To State Department officials, criticism of the government by conservative publications may be very unwelcome, and partisan disagreements about how to run the government may seem like ignorance, dishonesty, or “disinformation.” It must be very tempting to use taxpayer money to brand criticism of the government as “disinformation.” That’s true whether the State Department official is a liberal career State Department employee processing a grant application, or a Biden political appointee pondering whether to renew a grant to the Global Disinformation Index.

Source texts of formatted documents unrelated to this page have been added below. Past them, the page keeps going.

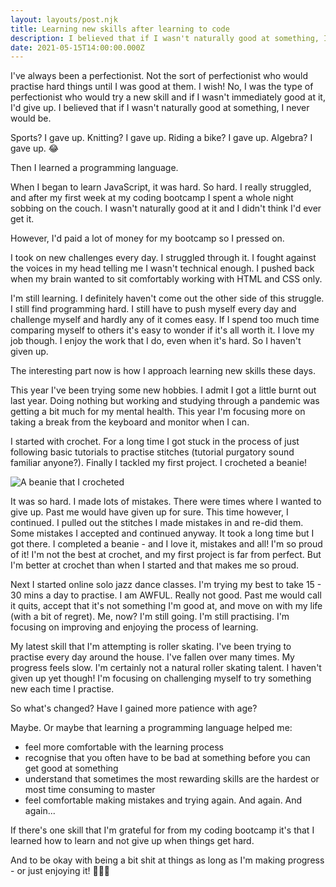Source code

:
 ```yaml
---
layout: layouts/post.njk
title: Learning new skills after learning to code
description: I believed that if I wasn't naturally good at something, I never would be. Then I learned a programming language.
date: 2021-05-15T14:00:00.000Z
---
```


I've always been a perfectionist. Not the sort of perfectionist who would practise hard things until I was good at them. I wish! No, I was the type of perfectionist who would try a new skill and if I wasn't immediately good at it, I'd give up. I believed that if I wasn't naturally good at something, I never would be.

Sports? I gave up. Knitting? I gave up. Riding a bike? I gave up. Algebra? I gave up. 😂

Then I learned a programming language.

When I began to learn JavaScript, it was hard. So hard. I really struggled, and after my first week at my coding bootcamp I spent a whole night sobbing on the couch. I wasn't naturally good at it and I didn't think I'd ever get it.

However, I'd paid a lot of money for my bootcamp so I pressed on.

I took on new challenges every day. I struggled through it. I fought against the voices in my head telling me I wasn't technical enough. I pushed back when my brain wanted to sit comfortably working with HTML and CSS only.

I'm still learning. I definitely haven't come out the other side of this struggle. I still find programming hard. I still have to push myself every day and challenge myself and hardly any of it comes easy. If I spend too much time comparing myself to others it's easy to wonder if it's all worth it. I love my job though. I enjoy the work that I do, even when it's hard. So I haven't given up.

The interesting part now is how I approach learning new skills these days.

This year I've been trying some new hobbies. I admit I got a little burnt out last year. Doing nothing but working and studying through a pandemic was getting a bit much for my mental health. This year I'm focusing more on taking a break from the keyboard and monitor when I can.

I started with crochet. For a long time I got stuck in the process of just following basic tutorials to practise stitches (tutorial purgatory sound familiar anyone?). Finally I tackled my first project. I crocheted a beanie!

![A beanie that I crocheted](/img/crochetBeanie.jpg)

It was so hard. I made lots of mistakes. There were times where I wanted to give up. Past me would have given up for sure. This time however, I continued. I pulled out the stitches I made mistakes in and re-did them. Some mistakes I accepted and continued anyway. It took a long time but I got there. I completed a beanie - and I love it, mistakes and all! I'm so proud of it! I'm not the best at crochet, and my first project is far from perfect. But I'm better at crochet than when I started and that makes me so proud.

Next I started online solo jazz dance classes. I'm trying my best to take 15 - 30 mins a day to practise. I am AWFUL. Really not good. Past me would call it quits, accept that it's not something I'm good at, and move on with my life (with a bit of regret). Me, now? I'm still going. I'm still practising. I'm focusing on improving and enjoying the process of learning.

My latest skill that I'm attempting is roller skating. I've been trying to practise every day around the house. I've fallen over many times. My progress feels slow. I'm certainly not a natural roller skating talent. I haven't given up yet though! I'm focusing on challenging myself to try something new each time I practise.

So what's changed? Have I gained more patience with age?

Maybe. Or maybe that learning a programming language helped me:

- feel more comfortable with the learning process
- recognise that you often have to be bad at something before you can get good at something
- understand that sometimes the most rewarding skills are the hardest or most time consuming to master
- feel comfortable making mistakes and trying again. And again. And again...

If there's one skill that I'm grateful for from my coding bootcamp it's that I learned how to learn and not give up when things get hard.

And to be okay with being a bit shit at things as long as I'm making progress - or just enjoying it! 🤷🏻‍♀️
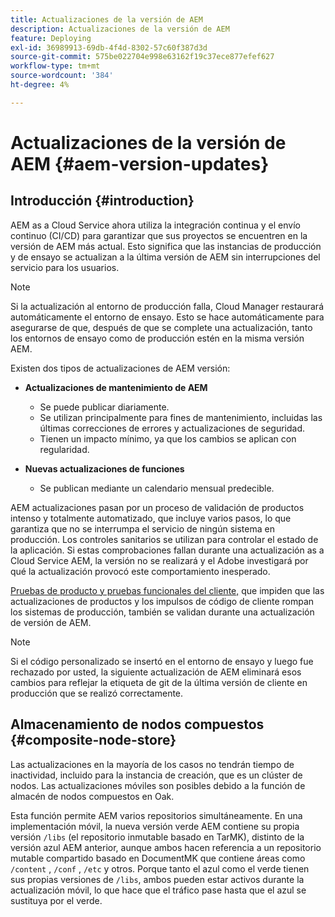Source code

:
 ```yaml
---
title: Actualizaciones de la versión de AEM
description: Actualizaciones de la versión de AEM
feature: Deploying
exl-id: 36989913-69db-4f4d-8302-57c60f387d3d
source-git-commit: 575be022704e998e63162f19c37ece877efef627
workflow-type: tm+mt
source-wordcount: '384'
ht-degree: 4%

---
```



# Actualizaciones de la versión de AEM {#aem-version-updates}

## Introducción {#introduction}

AEM as a Cloud Service ahora utiliza la integración continua y el envío continuo (CI/CD) para garantizar que sus proyectos se encuentren en la versión de AEM más actual. Esto significa que las instancias de producción y de ensayo se actualizan a la última versión de AEM sin interrupciones del servicio para los usuarios.

>[!NOTE]
>
>Si la actualización al entorno de producción falla, Cloud Manager restaurará automáticamente el entorno de ensayo. Esto se hace automáticamente para asegurarse de que, después de que se complete una actualización, tanto los entornos de ensayo como de producción estén en la misma versión AEM.

Existen dos tipos de actualizaciones de AEM versión:

* **Actualizaciones de mantenimiento de AEM**

   * Se puede publicar diariamente.
   * Se utilizan principalmente para fines de mantenimiento, incluidas las últimas correcciones de errores y actualizaciones de seguridad.
   * Tienen un impacto mínimo, ya que los cambios se aplican con regularidad.

* **Nuevas actualizaciones de funciones**

   * Se publican mediante un calendario mensual predecible.

AEM actualizaciones pasan por un proceso de validación de productos intenso y totalmente automatizado, que incluye varios pasos, lo que garantiza que no se interrumpa el servicio de ningún sistema en producción. Los controles sanitarios se utilizan para controlar el estado de la aplicación. Si estas comprobaciones fallan durante una actualización as a Cloud Service AEM, la versión no se realizará y el Adobe investigará por qué la actualización provocó este comportamiento inesperado.

[Pruebas de producto y pruebas funcionales del cliente,](/help/implementing/cloud-manager/overview-test-results.md#functional-testing) que impiden que las actualizaciones de productos y los impulsos de código de cliente rompan los sistemas de producción, también se validan durante una actualización de versión de AEM.

>[!NOTE]
>
>Si el código personalizado se insertó en el entorno de ensayo y luego fue rechazado por usted, la siguiente actualización de AEM eliminará esos cambios para reflejar la etiqueta de git de la última versión de cliente en producción que se realizó correctamente.

## Almacenamiento de nodos compuestos {#composite-node-store}

Las actualizaciones en la mayoría de los casos no tendrán tiempo de inactividad, incluido para la instancia de creación, que es un clúster de nodos. Las actualizaciones móviles son posibles debido a la función de almacén de nodos compuestos en Oak.

Esta función permite AEM varios repositorios simultáneamente. En una implementación móvil, la nueva versión verde AEM contiene su propia versión `/libs` (el repositorio inmutable basado en TarMK), distinto de la versión azul AEM anterior, aunque ambos hacen referencia a un repositorio mutable compartido basado en DocumentMK que contiene áreas como `/content` , `/conf` , `/etc` y otros. Porque tanto el azul como el verde tienen sus propias versiones de `/libs`, ambos pueden estar activos durante la actualización móvil, lo que hace que el tráfico pase hasta que el azul se sustituya por el verde.
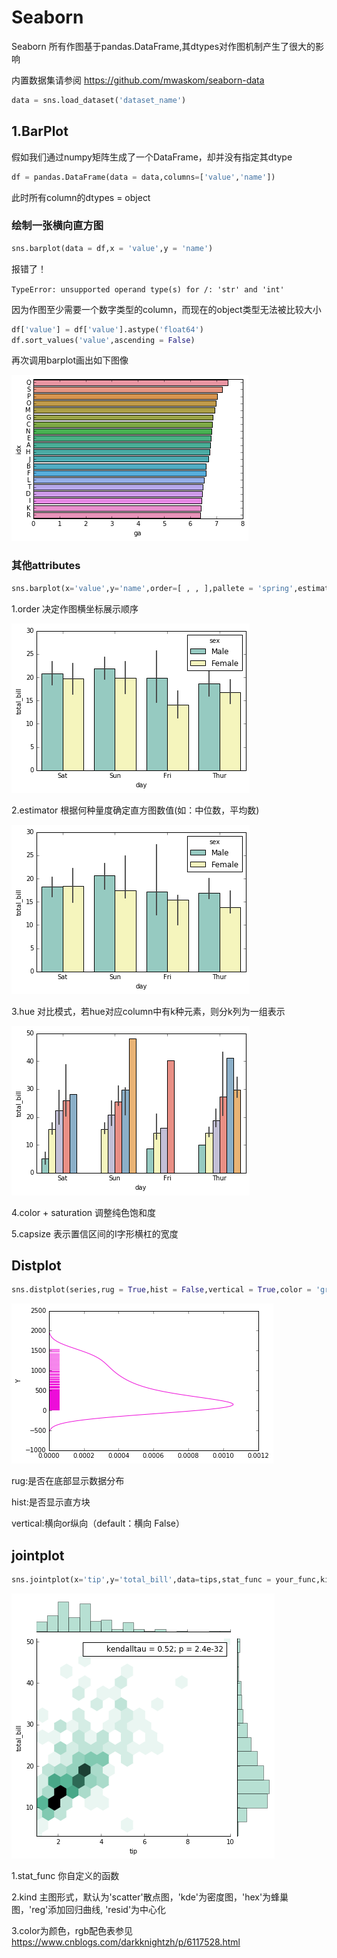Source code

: # Seaborn  

Seaborn 所有作图基于pandas.DataFrame,其dtypes对作图机制产生了很大的影响  

内置数据集请参阅 https://github.com/mwaskom/seaborn-data  

```python  
data = sns.load_dataset('dataset_name')
```

## 1.BarPlot  

假如我们通过numpy矩阵生成了一个DataFrame，却并没有指定其dtype  

```python 
df = pandas.DataFrame(data = data,columns=['value','name'])
```   

此时所有column的dtypes = object  

### 绘制一张横向直方图  

```python   
sns.barplot(data = df,x = 'value',y = 'name')
```

报错了！

``` TypeError: unsupported operand type(s) for /: 'str' and 'int' ```  

因为作图至少需要一个数字类型的column，而现在的object类型无法被比较大小  

```python
df['value'] = df['value'].astype('float64')  
df.sort_values('value',ascending = False) 
```

再次调用barplot画出如下图像  

![](figures/barplot1.png)

### 其他attributes  

```python
sns.barplot(x='value',y='name',order=[ , , ],pallete = 'spring',estimator = median, hue='sex')
```

1.order 决定作图横坐标展示顺序  

![](figures/order.png)  

2.estimator 根据何种量度确定直方图数值(如：中位数，平均数)  

![](figures/estimator.png)  

3.hue 对比模式，若hue对应column中有k种元素，则分k列为一组表示  

![](figures/hue.png)  

4.color + saturation 调整纯色饱和度  

5.capsize 表示置信区间的I字形横杠的宽度

## Distplot  

```python  
sns.distplot(series,rug = True,hist = False,vertical = True,color = 'green')  
```  
![](figures/distplot.png)

rug:是否在底部显示数据分布 

hist:是否显示直方块  

vertical:横向or纵向（default：横向 False）  


## jointplot  

```python
sns.jointplot(x='tip',y='total_bill',data=tips,stat_func = your_func,kind = 'kde'，color='#4CB391') 
```  

![](figures/joint.png)

1.stat_func 你自定义的函数  

2.kind 主图形式，默认为'scatter'散点图，'kde'为密度图，'hex'为蜂巢图，'reg'添加回归曲线, 'resid'为中心化  

3.color为颜色，rgb配色表参见 https://www.cnblogs.com/darkknightzh/p/6117528.html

State Department employees are famously progressive. (See Alexander D. Bolton, John M. de Figueiredo, & David E. Lewis, Elections, Ideology, and Turnover in the U.S. Federal Government, National Bureau of Economic Research Working Paper 22932, at pg. 3, 24 (discussing exodus of high-ranking State Department civil servants and career diplomats after Democrats lost the 2016 election); Andrew Buncombe, US State Department’s entire senior management team quits as Secretary Rex Tillerson takes up post, The Independent, January 26, 2017 (senior career civil servants resigned rather than work for conservative president)).

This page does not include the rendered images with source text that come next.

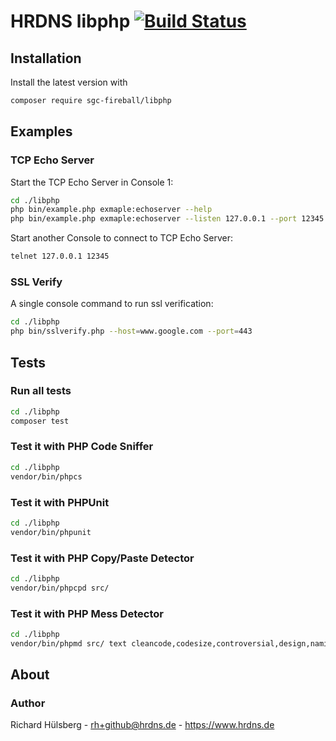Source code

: # HRDNS libphp [![Build Status](https://travis-ci.org/sgc-fireball/libphp.svg)](https://travis-ci.org/sgc-fireball/libphp)

## Installation

Install the latest version with

```bash
composer require sgc-fireball/libphp
```

## Examples

### TCP Echo Server
Start the TCP Echo Server in Console 1:
```bash
cd ./libphp
php bin/example.php exmaple:echoserver --help
php bin/example.php exmaple:echoserver --listen 127.0.0.1 --port 12345
```
Start another Console to connect to TCP Echo Server:
```bash
telnet 127.0.0.1 12345
```

### SSL Verify
A single console command to run ssl verification:
```bash
cd ./libphp
php bin/sslverify.php --host=www.google.com --port=443
```

## Tests

### Run all tests

```bash
cd ./libphp
composer test
```

### Test it with PHP Code Sniffer

```bash
cd ./libphp
vendor/bin/phpcs
```
   
### Test it with PHPUnit

```bash
cd ./libphp
vendor/bin/phpunit
```

### Test it with PHP Copy/Paste Detector

```bash
cd ./libphp
vendor/bin/phpcpd src/
```

### Test it with PHP Mess Detector

```bash
cd ./libphp
vendor/bin/phpmd src/ text cleancode,codesize,controversial,design,naming,unusedcode --suffixes php
```

## About

### Author

Richard Hülsberg - [rh+github@hrdns.de](mailto:rh+github@hrdns.de) - <https://www.hrdns.de>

State Department employee Walter Kendall Myers, who was later convicted of spying for Communist Cuba, would go on angry rants denouncing conservatives to other State Department employees, who would respond by giving him rousing applause. Kendall was a staunch leftist, but that did not make him stick out like a sore thumb in the State Department, where many other State Department employees were staunch leftists, too. He and his wife were “true believers” in the Cuban communist system. He wrote in his diary, “I can see nothing of value that has been lost by the revolution. The revolution has released enormous potential and liberated the Cuban spirit”, and referred to Fidel Castro as “one of the great political leaders of our time.”